- **WHAT IS NEEDED**
Give the data below again exactly as written, without its pictures.

- **MATERIAL TO PROCESS**

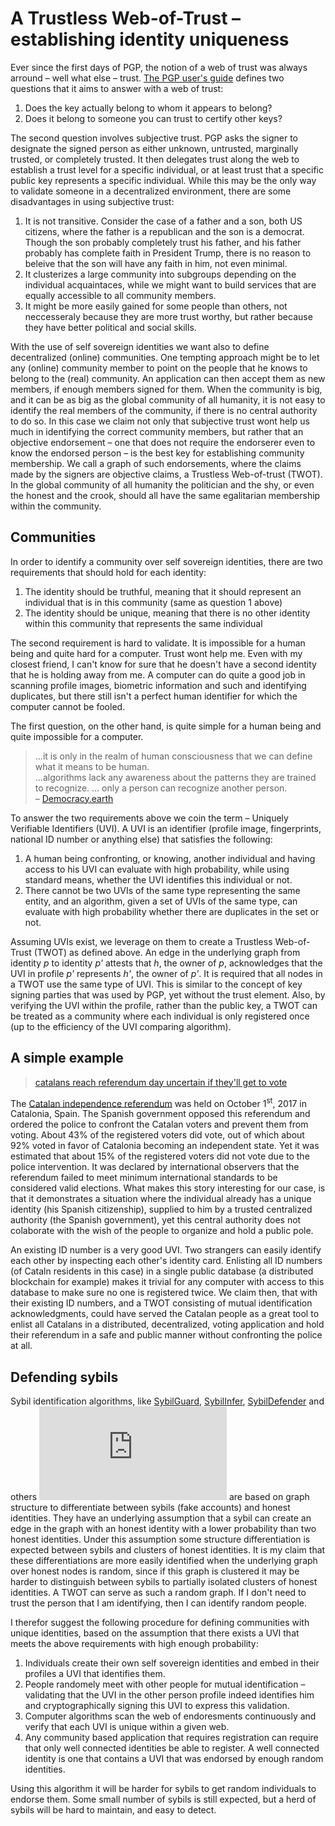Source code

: # A Trustless Web-of-Trust &ndash; establishing identity uniqueness

Ever since the first days of PGP, the notion of a web of trust was always arround &ndash; well what else &ndash; trust. [The PGP user's guide](https://web.pa.msu.edu/reference/pgpdoc1.html) defines two questions that it aims to answer with a web of trust:
1. Does the key actually belong to whom it appears to belong?
2. Does it belong to someone you can trust to certify other keys?

The second question involves subjective trust. PGP asks the signer to designate the signed person as either unknown, untrusted, marginally trusted, or completely trusted. It then delegates trust along the web to establish a trust level for a specific individual, or at least trust that a specific public key represents a specific individual. While this may be the only way to validate someone in a decentralized environment, there are some disadvantages in using subjective trust:
1. It is not transitive. Consider the case of a father and a son, both US citizens, where the father is a republican and the son is a democrat. Though the son probably completely trust his father, and his father probably has complete faith in President Trump, there is no reason to beleive that the son will have any faith in him, not even minimal.
2. It clusterizes a large community into subgroups depending on the individual acquaintaces, while we might want to build services that are equally accessible to all community members.
3. It might be more easily gained for some people than others, not neccesseraly because they are more trust worthy, but rather because they have better political and social skills.

With the use of self sovereign identities we want also to define decentralized (online) communities. One tempting approach might be to let any (online) community member to point on the people that he knows to belong to the (real) community. An application can then accept them as new members, if enough members signed for them. When the community is big, and it can be as big as the global community of all humanity, it is not easy to identify the real members of the community, if there is no central authority to do so. In this case we claim not only that subjective trust wont help us much in identifying the correct community members, but rather that an objective endorsement &ndash; one that does not require the endorserer even to know the endorsed person &ndash; is the best key for establishing community membership. We call a graph of such endorsements, where the claims made by the signers are objective claims, a Trustless Web-of-trust (TWOT). In the global community of all humanity the politician and the shy, or even the honest and the crook, should all have the same egalitarian membership within the community.

## Communities

In order to identify a community over self sovereign identities, there are two requirements that should hold for each identity:
1. The identity should be truthful, meaning that it should represent an individual that is in this community (same as question 1 above)
2. The identity should be unique, meaning that there is no other identity within this community that represents the same individual

The second requirement is hard to validate. It is impossible for a human being and quite hard for a computer. Trust wont help me. Even with my closest friend, I can't know for sure that he doesn't have a second identity that he is holding away from me. A computer can do quite a good job in scanning profile images, biometric information and such and identifying duplicates, but there still isn't a perfect human identifier for which the computer cannot be fooled.

The first question, on the other hand, is quite simple for a human being and quite impossible for a computer.

> ...it is only in the realm of human consciousness that we can define what it means to be human.  
> ...algorithms lack any awareness about the patterns they are trained to recognize. ... only a person can recognize another person.  
> &ndash; [Democracy.earth](http://bit.ly/defpaper)

To answer the two requirements above we coin the term &ndash; Uniquely Verifiable Identifiers (UVI). A UVI is an identifier (profile image, fingerprints, national ID number or anything else) that satisfies the following:
1. A human being confronting, or knowing, another individual and having access to his UVI can evaluate with high probability, while using standard means, whether the UVI identifies this individual or not.
2. There cannot be two UVIs of the same type representing the same entity, and an algorithm, given a set of UVIs of the same type, can evaluate with high probability whether there are duplicates in the set or not.

Assuming UVIs exist, we leverage on them to create a Trustless Web-of-Trust (TWOT) as defined above. An edge in the underlying graph from identity _p_ to identity _p'_ attests that _h_, the owner of _p_, acknowledges that the UVI in profile _p'_ represents _h'_, the owner of _p'_. It is required that all nodes in a TWOT use the same type of UVI. This is similar to the concept of key signing parties that was used by PGP, yet without the trust element. Also, by verifying the UVI within the profile, rather than the public key, a TWOT can be treated as a community where each individual is only registered once (up to the efficiency of the UVI comparing algorithm).

## A simple example

> [catalans reach referendum day uncertain if they'll get to vote](https://www.bloomberg.com/news/articles/2017-09-30/catalans-reach-referendum-day-uncertain-if-they-ll-get-to-vote)

The [Catalan independence referendum](https://en.wikipedia.org/wiki/Catalan_independence_referendum,_2017) was held on October 1<sup>st</sup>, 2017 in Catalonia, Spain. The Spanish government opposed this referendum and ordered the police to confront the Catalan voters and prevent them from voting. About 43\% of the registered voters did vote, out of which about 92\% voted in favor of Catalonia becoming an independent state. Yet it was estimated that about 15\% of the registered voters did not vote due to the police intervention. It was declared by international observers that the referendum failed to meet minimum international standards to be considered valid elections. What makes this story interesting for our case, is that it demonstrates a situation where the individual already has a unique identity (his Spanish citizenship), supplied to him by a trusted centralized authority (the Spanish government), yet this central authority does not colaborate with the wish of the people to organize and hold a public pole.

An existing ID number is a very good UVI. Two strangers can easily identify each other by inspecting each other's identity card. Enlisting all ID numbers (of Cataln residents in this case) in a single public database (a distributed blockchain for example) makes it trivial for any computer with access to this database to make sure no one is registered twice. We claim then, that with their existing ID numbers, and a TWOT consisting of mutual identification acknowledgments, could have served the Catalan people as a great tool to enlist all Catalans in a distributed, decentralized, voting application and hold their referendum in a safe and public manner without confronting the police at all.

## Defending sybils

Sybil identification algorithms, like [SybilGuard](https://ieeexplore.ieee.org/document/4542826/), [SybilInfer](https://www.semanticscholar.org/paper/SybilInfer%3A-Detecting-Sybil-Nodes-using-Social-Danezis-Mittal/653fbfbad9d565dd5e5e0d48b6bb32dd02e8f157), [SybilDefender](https://ieeexplore.ieee.org/document/6195572/) and others ![warning](http://latex.codecogs.com/svg.latex?%5Ccolorbox%7Bred%7D%7B%28Caution%2C%20I%20need%20to%20verify%20my%20claims%20here%20and%20check%20that%20these%20links%20are%20relevant%29%7D) are based on graph structure to differentiate between sybils (fake accounts) and honest identities. They have an underlying assumption that a sybil can create an edge in the graph with an honest identity with a lower probability than two honest identities. Under this assumption some structure differentiation is expected between sybils and clusters of honest identities. It is my claim that these differentiations are more easily identified when the underlying graph over honest nodes is random, since if this graph is clustered it may be harder to distinguish between sybils to partially isolated clusters of honest identities. A TWOT can serve as such a random graph. If I don't need to trust the person that I am identifying, then I can identify random people.

I therefor suggest the following procedure for defining communities with unique identities, based on the assumption that there exists a UVI that meets the above requirements with high enough probability:
1. Individuals create their own self sovereign identities and embed in their profiles a UVI that identifies them.
2. People randomely meet with other people for mutual identification &ndash; validating that the UVI in the other person profile indeed identifies him and cryptographically signing this UVI to express this validation.
3. Computer algorithms scan the web of endoresments continuously and verify that each UVI is unique within a given web.
4. Any community based application that requires registration can require that only well connected identities be able to register. A well connected identity is one that contains a UVI that was endorsed by enough random identities.

Using this algorithm it will be harder for sybils to get random individuals to endorse them. Some small number of sybils is still expected, but a herd of sybils will be hard to maintain, and easy to detect.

- **WRITTEN SOLUTION**
Source code

: # A Trustless Web-of-Trust &ndash; establishing identity uniqueness

Ever since the first days of PGP, the notion of a web of trust was always arround &ndash; well what else &ndash; trust. [The PGP user's guide](https://web.pa.msu.edu/reference/pgpdoc1.html) defines two questions that it aims to answer with a web of trust:
1. Does the key actually belong to whom it appears to belong?
2. Does it belong to someone you can trust to certify other keys?

The second question involves subjective trust. PGP asks the signer to designate the signed person as either unknown, untrusted, marginally trusted, or completely trusted. It then delegates trust along the web to establish a trust level for a specific individual, or at least trust that a specific public key represents a specific individual. While this may be the only way to validate someone in a decentralized environment, there are some disadvantages in using subjective trust:
1. It is not transitive. Consider the case of a father and a son, both US citizens, where the father is a republican and the son is a democrat. Though the son probably completely trust his father, and his father probably has complete faith in President Trump, there is no reason to beleive that the son will have any faith in him, not even minimal.
2. It clusterizes a large community into subgroups depending on the individual acquaintaces, while we might want to build services that are equally accessible to all community members.
3. It might be more easily gained for some people than others, not neccesseraly because they are more trust worthy, but rather because they have better political and social skills.

With the use of self sovereign identities we want also to define decentralized (online) communities. One tempting approach might be to let any (online) community member to point on the people that he knows to belong to the (real) community. An application can then accept them as new members, if enough members signed for them. When the community is big, and it can be as big as the global community of all humanity, it is not easy to identify the real members of the community, if there is no central authority to do so. In this case we claim not only that subjective trust wont help us much in identifying the correct community members, but rather that an objective endorsement &ndash; one that does not require the endorserer even to know the endorsed person &ndash; is the best key for establishing community membership. We call a graph of such endorsements, where the claims made by the signers are objective claims, a Trustless Web-of-trust (TWOT). In the global community of all humanity the politician and the shy, or even the honest and the crook, should all have the same egalitarian membership within the community.

## Communities

In order to identify a community over self sovereign identities, there are two requirements that should hold for each identity:
1. The identity should be truthful, meaning that it should represent an individual that is in this community (same as question 1 above)
2. The identity should be unique, meaning that there is no other identity within this community that represents the same individual

The second requirement is hard to validate. It is impossible for a human being and quite hard for a computer. Trust wont help me. Even with my closest friend, I can't know for sure that he doesn't have a second identity that he is holding away from me. A computer can do quite a good job in scanning profile images, biometric information and such and identifying duplicates, but there still isn't a perfect human identifier for which the computer cannot be fooled.

The first question, on the other hand, is quite simple for a human being and quite impossible for a computer.

> ...it is only in the realm of human consciousness that we can define what it means to be human.  
> ...algorithms lack any awareness about the patterns they are trained to recognize. ... only a person can recognize another person.  
> &ndash; [Democracy.earth](http://bit.ly/defpaper)

To answer the two requirements above we coin the term &ndash; Uniquely Verifiable Identifiers (UVI). A UVI is an identifier (profile image, fingerprints, national ID number or anything else) that satisfies the following:
1. A human being confronting, or knowing, another individual and having access to his UVI can evaluate with high probability, while using standard means, whether the UVI identifies this individual or not.
2. There cannot be two UVIs of the same type representing the same entity, and an algorithm, given a set of UVIs of the same type, can evaluate with high probability whether there are duplicates in the set or not.

Assuming UVIs exist, we leverage on them to create a Trustless Web-of-Trust (TWOT) as defined above. An edge in the underlying graph from identity _p_ to identity _p'_ attests that _h_, the owner of _p_, acknowledges that the UVI in profile _p'_ represents _h'_, the owner of _p'_. It is required that all nodes in a TWOT use the same type of UVI. This is similar to the concept of key signing parties that was used by PGP, yet without the trust element. Also, by verifying the UVI within the profile, rather than the public key, a TWOT can be treated as a community where each individual is only registered once (up to the efficiency of the UVI comparing algorithm).

## A simple example

> [catalans reach referendum day uncertain if they'll get to vote](https://www.bloomberg.com/news/articles/2017-09-30/catalans-reach-referendum-day-uncertain-if-they-ll-get-to-vote)

The [Catalan independence referendum](https://en.wikipedia.org/wiki/Catalan_independence_referendum,_2017) was held on October 1<sup>st</sup>, 2017 in Catalonia, Spain. The Spanish government opposed this referendum and ordered the police to confront the Catalan voters and prevent them from voting. About 43\% of the registered voters did vote, out of which about 92\% voted in favor of Catalonia becoming an independent state. Yet it was estimated that about 15\% of the registered voters did not vote due to the police intervention. It was declared by international observers that the referendum failed to meet minimum international standards to be considered valid elections. What makes this story interesting for our case, is that it demonstrates a situation where the individual already has a unique identity (his Spanish citizenship), supplied to him by a trusted centralized authority (the Spanish government), yet this central authority does not colaborate with the wish of the people to organize and hold a public pole.

An existing ID number is a very good UVI. Two strangers can easily identify each other by inspecting each other's identity card. Enlisting all ID numbers (of Cataln residents in this case) in a single public database (a distributed blockchain for example) makes it trivial for any computer with access to this database to make sure no one is registered twice. We claim then, that with their existing ID numbers, and a TWOT consisting of mutual identification acknowledgments, could have served the Catalan people as a great tool to enlist all Catalans in a distributed, decentralized, voting application and hold their referendum in a safe and public manner without confronting the police at all.

## Defending sybils

Sybil identification algorithms, like [SybilGuard](https://ieeexplore.ieee.org/document/4542826/), [SybilInfer](https://www.semanticscholar.org/paper/SybilInfer%3A-Detecting-Sybil-Nodes-using-Social-Danezis-Mittal/653fbfbad9d565dd5e5e0d48b6bb32dd02e8f157), [SybilDefender](https://ieeexplore.ieee.org/document/6195572/) and others ![warning](http://latex.codecogs.com/svg.latex?%5Ccolorbox%7Bred%7D%7B%28Caution%2C%20I%20need%20to%20verify%20my%20claims%20here%20and%20check%20that%20these%20links%20are%20relevant%29%7D) are based on graph structure to differentiate between sybils (fake accounts) and honest identities. They have an underlying assumption that a sybil can create an edge in the graph with an honest identity with a lower probability than two honest identities. Under this assumption some structure differentiation is expected between sybils and clusters of honest identities. It is my claim that these differentiations are more easily identified when the underlying graph over honest nodes is random, since if this graph is clustered it may be harder to distinguish between sybils to partially isolated clusters of honest identities. A TWOT can serve as such a random graph. If I don't need to trust the person that I am identifying, then I can identify random people.

I therefor suggest the following procedure for defining communities with unique identities, based on the assumption that there exists a UVI that meets the above requirements with high enough probability:
1. Individuals create their own self sovereign identities and embed in their profiles a UVI that identifies them.
2. People randomely meet with other people for mutual identification &ndash; validating that the UVI in the other person profile indeed identifies him and cryptographically signing this UVI to express this validation.
3. Computer algorithms scan the web of endoresments continuously and verify that each UVI is unique within a given web.
4. Any community based application that requires registration can require that only well connected identities be able to register. A well connected identity is one that contains a UVI that was endorsed by enough random identities.

Using this algorithm it will be harder for sybils to get random individuals to endorse them. Some small number of sybils is still expected, but a herd of sybils will be hard to maintain, and easy to detect.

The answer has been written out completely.